> [PROBLEM] Go through the records and restate them word for word, omitting images.
Top of GIVEN ENTRIES
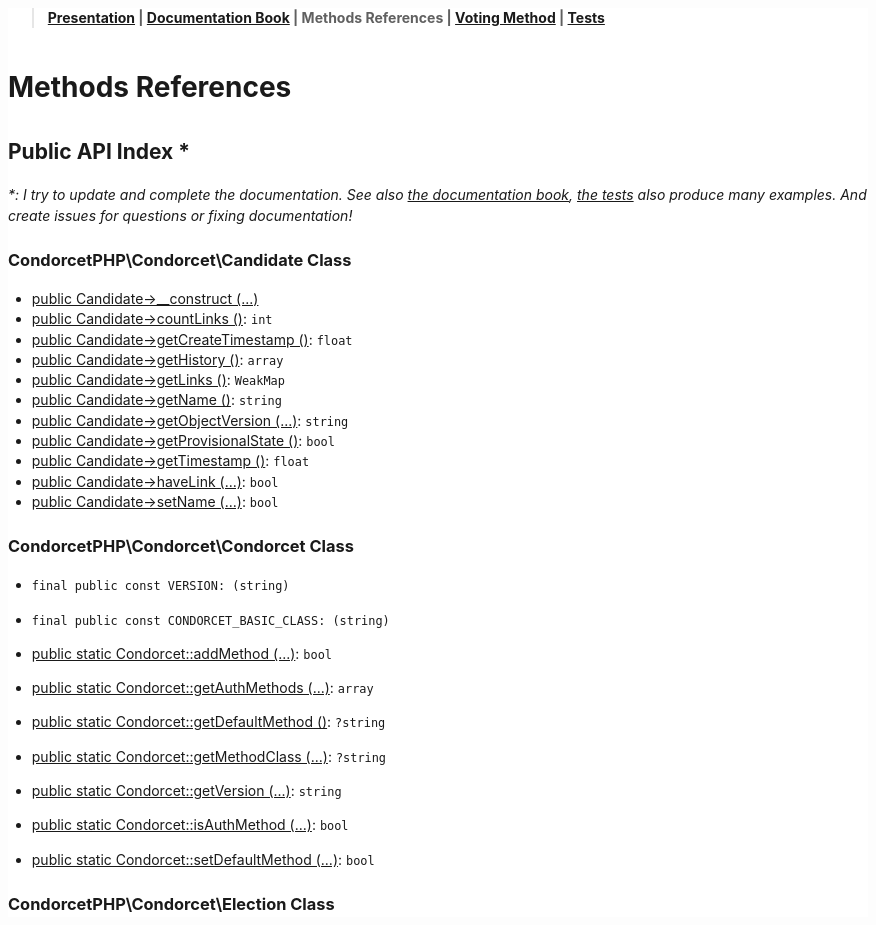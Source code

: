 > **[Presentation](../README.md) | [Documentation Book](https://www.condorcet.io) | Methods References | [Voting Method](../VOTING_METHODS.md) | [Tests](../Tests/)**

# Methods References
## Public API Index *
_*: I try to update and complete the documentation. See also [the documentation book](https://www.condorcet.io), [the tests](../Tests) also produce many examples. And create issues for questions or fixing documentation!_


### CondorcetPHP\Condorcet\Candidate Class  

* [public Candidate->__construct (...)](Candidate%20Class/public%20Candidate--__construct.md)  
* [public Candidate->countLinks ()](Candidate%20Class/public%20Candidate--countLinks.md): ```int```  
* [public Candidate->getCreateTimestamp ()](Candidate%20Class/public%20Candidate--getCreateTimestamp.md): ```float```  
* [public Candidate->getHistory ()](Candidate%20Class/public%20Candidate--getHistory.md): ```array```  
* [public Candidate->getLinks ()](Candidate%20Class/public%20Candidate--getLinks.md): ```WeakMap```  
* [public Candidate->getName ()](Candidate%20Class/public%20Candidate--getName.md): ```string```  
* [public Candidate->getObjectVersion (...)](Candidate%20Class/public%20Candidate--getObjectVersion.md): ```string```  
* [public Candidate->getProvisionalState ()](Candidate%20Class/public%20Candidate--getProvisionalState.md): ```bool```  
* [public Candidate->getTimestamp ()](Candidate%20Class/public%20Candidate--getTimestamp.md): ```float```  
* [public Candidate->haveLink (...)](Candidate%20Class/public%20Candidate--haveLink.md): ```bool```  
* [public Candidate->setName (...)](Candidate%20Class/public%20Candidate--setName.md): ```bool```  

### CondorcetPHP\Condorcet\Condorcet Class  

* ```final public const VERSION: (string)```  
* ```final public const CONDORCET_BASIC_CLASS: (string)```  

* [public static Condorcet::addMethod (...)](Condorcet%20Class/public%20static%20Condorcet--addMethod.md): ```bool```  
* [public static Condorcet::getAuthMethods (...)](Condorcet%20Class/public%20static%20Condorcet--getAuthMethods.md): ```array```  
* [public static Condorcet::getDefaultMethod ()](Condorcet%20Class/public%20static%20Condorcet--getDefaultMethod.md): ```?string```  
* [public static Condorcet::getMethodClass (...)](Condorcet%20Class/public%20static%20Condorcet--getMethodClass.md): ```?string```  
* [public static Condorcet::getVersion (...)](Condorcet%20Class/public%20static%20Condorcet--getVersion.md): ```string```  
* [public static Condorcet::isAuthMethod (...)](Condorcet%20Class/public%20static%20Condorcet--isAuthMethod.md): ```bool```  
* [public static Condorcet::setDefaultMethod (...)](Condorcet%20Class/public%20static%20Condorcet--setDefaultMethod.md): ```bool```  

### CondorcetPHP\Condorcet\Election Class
Bottom of GIVEN ENTRIES
> [REPLY]
Source code

: > **[Presentation](../README.md) | [Documentation Book](https://www.condorcet.io) | Methods References | [Voting Method](../VOTING_METHODS.md) | [Tests](../Tests/)**

# Methods References
## Public API Index *
_*: I try to update and complete the documentation. See also [the documentation book](https://www.condorcet.io), [the tests](../Tests) also produce many examples. And create issues for questions or fixing documentation!_


### CondorcetPHP\Condorcet\Candidate Class  

* [public Candidate->__construct (...)](Candidate%20Class/public%20Candidate--__construct.md)  
* [public Candidate->countLinks ()](Candidate%20Class/public%20Candidate--countLinks.md): ```int```  
* [public Candidate->getCreateTimestamp ()](Candidate%20Class/public%20Candidate--getCreateTimestamp.md): ```float```  
* [public Candidate->getHistory ()](Candidate%20Class/public%20Candidate--getHistory.md): ```array```  
* [public Candidate->getLinks ()](Candidate%20Class/public%20Candidate--getLinks.md): ```WeakMap```  
* [public Candidate->getName ()](Candidate%20Class/public%20Candidate--getName.md): ```string```  
* [public Candidate->getObjectVersion (...)](Candidate%20Class/public%20Candidate--getObjectVersion.md): ```string```  
* [public Candidate->getProvisionalState ()](Candidate%20Class/public%20Candidate--getProvisionalState.md): ```bool```  
* [public Candidate->getTimestamp ()](Candidate%20Class/public%20Candidate--getTimestamp.md): ```float```  
* [public Candidate->haveLink (...)](Candidate%20Class/public%20Candidate--haveLink.md): ```bool```  
* [public Candidate->setName (...)](Candidate%20Class/public%20Candidate--setName.md): ```bool```  

### CondorcetPHP\Condorcet\Condorcet Class  

* ```final public const VERSION: (string)```  
* ```final public const CONDORCET_BASIC_CLASS: (string)```  

* [public static Condorcet::addMethod (...)](Condorcet%20Class/public%20static%20Condorcet--addMethod.md): ```bool```  
* [public static Condorcet::getAuthMethods (...)](Condorcet%20Class/public%20static%20Condorcet--getAuthMethods.md): ```array```  
* [public static Condorcet::getDefaultMethod ()](Condorcet%20Class/public%20static%20Condorcet--getDefaultMethod.md): ```?string```  
* [public static Condorcet::getMethodClass (...)](Condorcet%20Class/public%20static%20Condorcet--getMethodClass.md): ```?string```  
* [public static Condorcet::getVersion (...)](Condorcet%20Class/public%20static%20Condorcet--getVersion.md): ```string```  
* [public static Condorcet::isAuthMethod (...)](Condorcet%20Class/public%20static%20Condorcet--isAuthMethod.md): ```bool```  
* [public static Condorcet::setDefaultMethod (...)](Condorcet%20Class/public%20static%20Condorcet--setDefaultMethod.md): ```bool```  

### CondorcetPHP\Condorcet\Election Class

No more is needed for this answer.